======== Given information
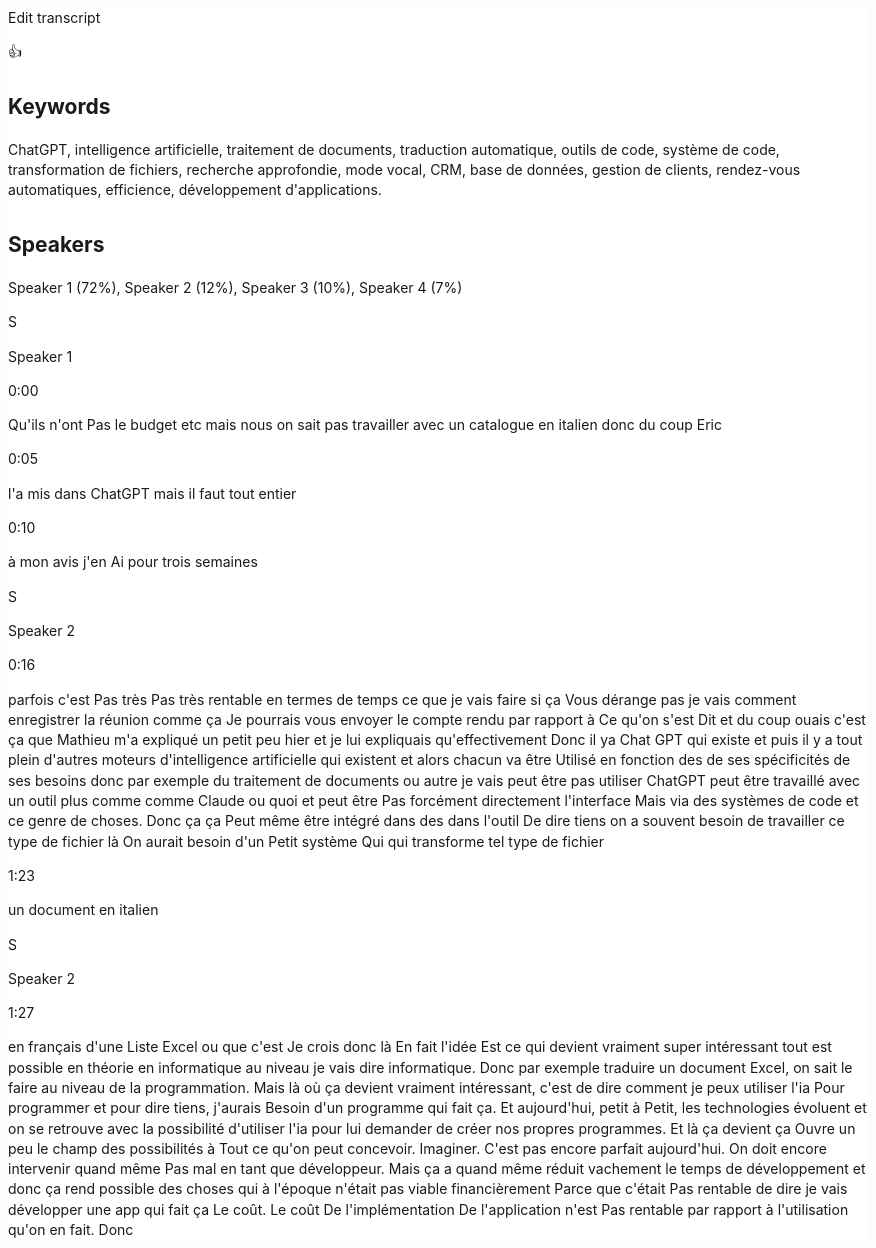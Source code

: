 Edit transcript

👍

## Keywords

ChatGPT, intelligence artificielle, traitement de documents, traduction automatique, outils de code, système de code, transformation de fichiers, recherche approfondie, mode vocal, CRM, base de données, gestion de clients, rendez-vous automatiques, efficience, développement d'applications.

## Speakers

Speaker 1 (72%), Speaker 2 (12%), Speaker 3 (10%), Speaker 4 (7%)

S

Speaker 1

0:00

Qu'ils n'ont Pas le budget etc mais nous on sait pas travailler avec un catalogue en italien donc du coup Eric

0:05

l'a mis dans ChatGPT mais il faut tout entier

0:10

à mon avis j'en Ai pour trois semaines

S

Speaker 2

0:16

parfois c'est Pas très Pas très rentable en termes de temps ce que je vais faire si ça Vous dérange pas je vais comment enregistrer la réunion comme ça Je pourrais vous envoyer le compte rendu par rapport à Ce qu'on s'est Dit et du coup ouais c'est ça que Mathieu m'a expliqué un petit peu hier et je lui expliquais qu'effectivement Donc il ya Chat GPT qui existe et puis il y a tout plein d'autres moteurs d'intelligence artificielle qui existent et alors chacun va être Utilisé en fonction des de ses spécificités de ses besoins donc par exemple du traitement de documents ou autre je vais peut être pas utiliser ChatGPT peut être travaillé avec un outil plus comme comme Claude ou quoi et peut être Pas forcément directement l'interface Mais via des systèmes de code et ce genre de choses. Donc ça ça Peut même être intégré dans des dans l'outil De dire tiens on a souvent besoin de travailler ce type de fichier là On aurait besoin d'un Petit système Qui qui transforme tel type de fichier

1:23

un document en italien

S

Speaker 2

1:27

en français d'une Liste Excel ou que c'est Je crois donc là En fait l'idée Est ce qui devient vraiment super intéressant tout est possible en théorie en informatique au niveau je vais dire informatique. Donc par exemple traduire un document Excel, on sait le faire au niveau de la programmation. Mais là où ça devient vraiment intéressant, c'est de dire comment je peux utiliser l'ia Pour programmer et pour dire tiens, j'aurais Besoin d'un programme qui fait ça. Et aujourd'hui, petit à Petit, les technologies évoluent et on se retrouve avec la possibilité d'utiliser l'ia pour lui demander de créer nos propres programmes. Et là ça devient ça Ouvre un peu le champ des possibilités à Tout ce qu'on peut concevoir. Imaginer. C'est pas encore parfait aujourd'hui. On doit encore intervenir quand même Pas mal en tant que développeur. Mais ça a quand même réduit vachement le temps de développement et donc ça rend possible des choses qui à l'époque n'était pas viable financièrement Parce que c'était Pas rentable de dire je vais développer une app qui fait ça Le coût. Le coût De l'implémentation De l'application n'est Pas rentable par rapport à l'utilisation qu'on en fait. Donc
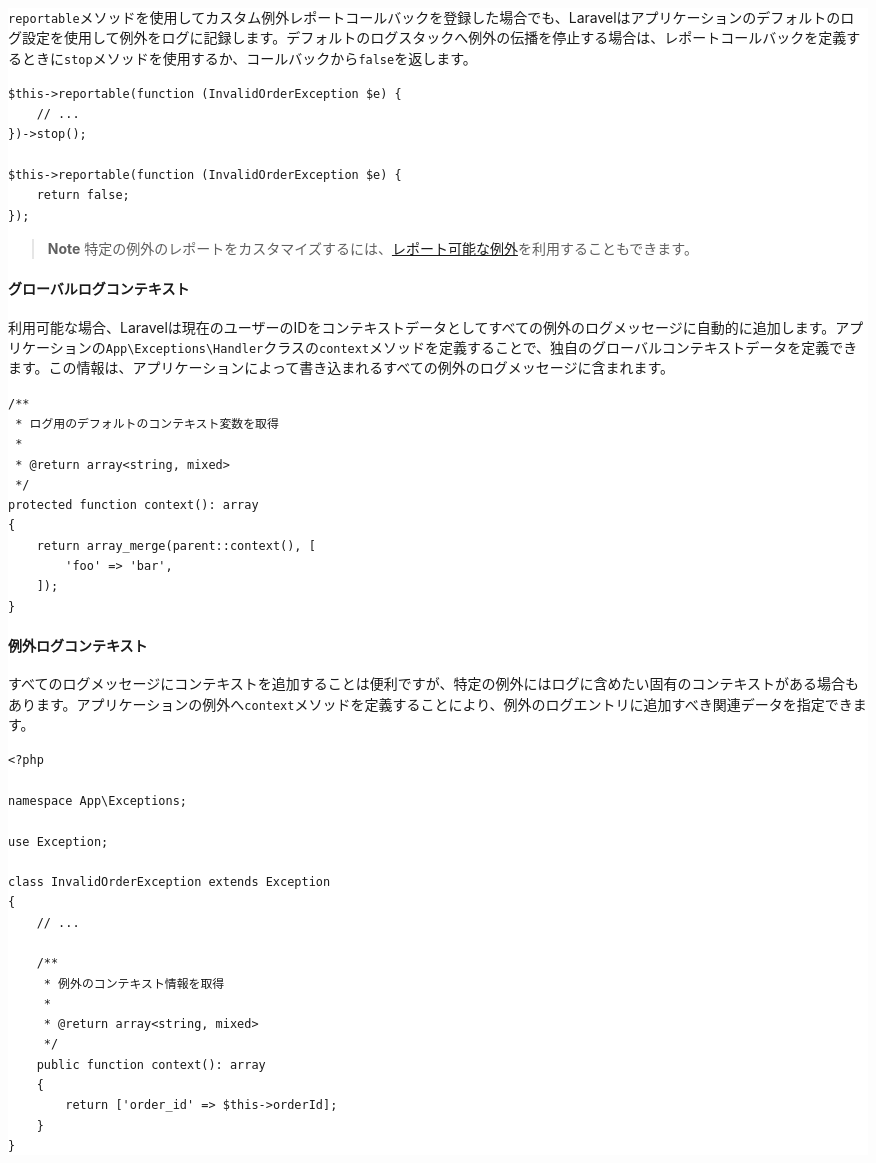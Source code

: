 `reportable`メソッドを使用してカスタム例外レポートコールバックを登録した場合でも、Laravelはアプリケーションのデフォルトのログ設定を使用して例外をログに記録します。デフォルトのログスタックへ例外の伝播を停止する場合は、レポートコールバックを定義するときに`stop`メソッドを使用するか、コールバックから`false`を返します。

    $this->reportable(function (InvalidOrderException $e) {
        // ...
    })->stop();

    $this->reportable(function (InvalidOrderException $e) {
        return false;
    });

> **Note**
> 特定の例外のレポートをカスタマイズするには、[レポート可能な例外](/docs/{{version}}/errors#renderable-exceptions)を利用することもできます。

<a name="global-log-context"></a>
#### グローバルログコンテキスト

利用可能な場合、Laravelは現在のユーザーのIDをコンテキストデータとしてすべての例外のログメッセージに自動的に追加します。アプリケーションの`App\Exceptions\Handler`クラスの`context`メソッドを定義することで、独自のグローバルコンテキストデータを定義できます。この情報は、アプリケーションによって書き込まれるすべての例外のログメッセージに含まれます。

    /**
     * ログ用のデフォルトのコンテキスト変数を取得
     *
     * @return array<string, mixed>
     */
    protected function context(): array
    {
        return array_merge(parent::context(), [
            'foo' => 'bar',
        ]);
    }

<a name="exception-log-context"></a>
#### 例外ログコンテキスト

すべてのログメッセージにコンテキストを追加することは便利ですが、特定の例外にはログに含めたい固有のコンテキストがある場合もあります。アプリケーションの例外へ`context`メソッドを定義することにより、例外のログエントリに追加すべき関連データを指定できます。

    <?php

    namespace App\Exceptions;

    use Exception;

    class InvalidOrderException extends Exception
    {
        // ...

        /**
         * 例外のコンテキスト情報を取得
         *
         * @return array<string, mixed>
         */
        public function context(): array
        {
            return ['order_id' => $this->orderId];
        }
    }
================
Work request: Using the entries above, return each line in which the word "string" occurs.

Task output:
     * @return array<string, mixed>
         * @return array<string, mixed>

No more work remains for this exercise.